Could you retype the material, starting at its first line and ending with the line holding "(empirical hypothesis: computational", and keep the pictures out?

<<<<

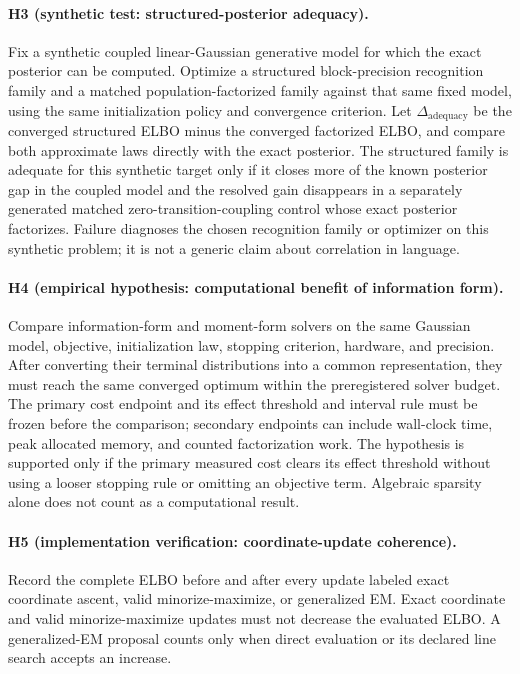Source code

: \paragraph{H3 (synthetic test: structured-posterior adequacy).}
Fix a synthetic coupled linear-Gaussian generative model for which the exact posterior can be computed. Optimize a structured block-precision recognition family and a matched population-factorized family against that same fixed model, using the same initialization policy and convergence criterion. Let $\Delta_{\mathrm{adequacy}}$ be the converged structured ELBO minus the converged factorized ELBO, and compare both approximate laws directly with the exact posterior. The structured family is adequate for this synthetic target only if it closes more of the known posterior gap in the coupled model and the resolved gain disappears in a separately generated matched zero-transition-coupling control whose exact posterior factorizes. Failure diagnoses the chosen recognition family or optimizer on this synthetic problem; it is not a generic claim about correlation in language.

\paragraph{H4 (empirical hypothesis: computational benefit of information form).}
Compare information-form and moment-form solvers on the same Gaussian model, objective, initialization law, stopping criterion, hardware, and precision. After converting their terminal distributions into a common representation, they must reach the same converged optimum within the preregistered solver budget. The primary cost endpoint and its effect threshold and interval rule must be frozen before the comparison; secondary endpoints can include wall-clock time, peak allocated memory, and counted factorization work. The hypothesis is supported only if the primary measured cost clears its effect threshold without using a looser stopping rule or omitting an objective term. Algebraic sparsity alone does not count as a computational result.

\paragraph{H5 (implementation verification: coordinate-update coherence).}
Record the complete ELBO before and after every update labeled exact coordinate ascent, valid minorize-maximize, or generalized EM. Exact coordinate and valid minorize-maximize updates must not decrease the evaluated ELBO. A generalized-EM proposal counts only when direct evaluation or its declared line search accepts an increase.

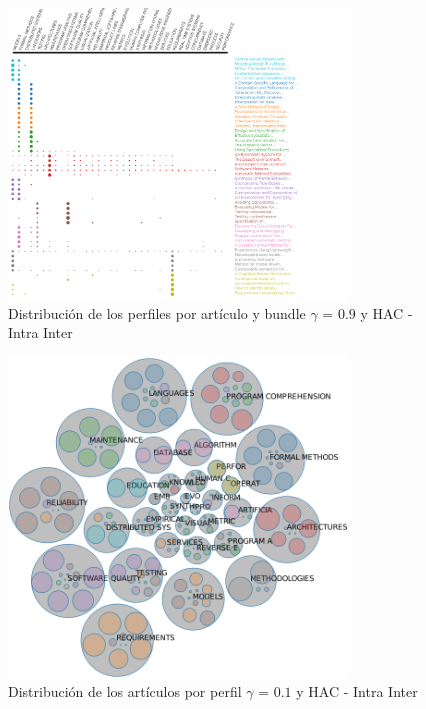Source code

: \begin{figure}[H]
  \centering
    \includegraphics[width=0.8\textwidth]{resultados/papers/HAC/INTRA_INTER/gamma-09.png}
  \caption{Distribución de los perfiles por artículo y bundle $\gamma$ = $0.9$ y HAC - Intra Inter}
  \label{res:img-papers-gamma09-hac-intra-inter}
\end{figure}

\begin{figure}[H]
  \centering
    \includegraphics[width=0.8\textwidth]{resultados/papers/HAC/INTRA_INTER/bubbles-gamma-01.png}
  \caption{Distribución de los artículos por perfil $\gamma$ = $0.1$ y HAC - Intra Inter}
  \label{res:img-papers-bubbles-gamma01-hac-intra-inter}
\end{figure}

>>>>

ANSWER BOX ▸
Source code

: \paragraph{H3 (synthetic test: structured-posterior adequacy).}
Fix a synthetic coupled linear-Gaussian generative model for which the exact posterior can be computed. Optimize a structured block-precision recognition family and a matched population-factorized family against that same fixed model, using the same initialization policy and convergence criterion. Let $\Delta_{\mathrm{adequacy}}$ be the converged structured ELBO minus the converged factorized ELBO, and compare both approximate laws directly with the exact posterior. The structured family is adequate for this synthetic target only if it closes more of the known posterior gap in the coupled model and the resolved gain disappears in a separately generated matched zero-transition-coupling control whose exact posterior factorizes. Failure diagnoses the chosen recognition family or optimizer on this synthetic problem; it is not a generic claim about correlation in language.

\paragraph{H4 (empirical hypothesis: computational benefit of information form).}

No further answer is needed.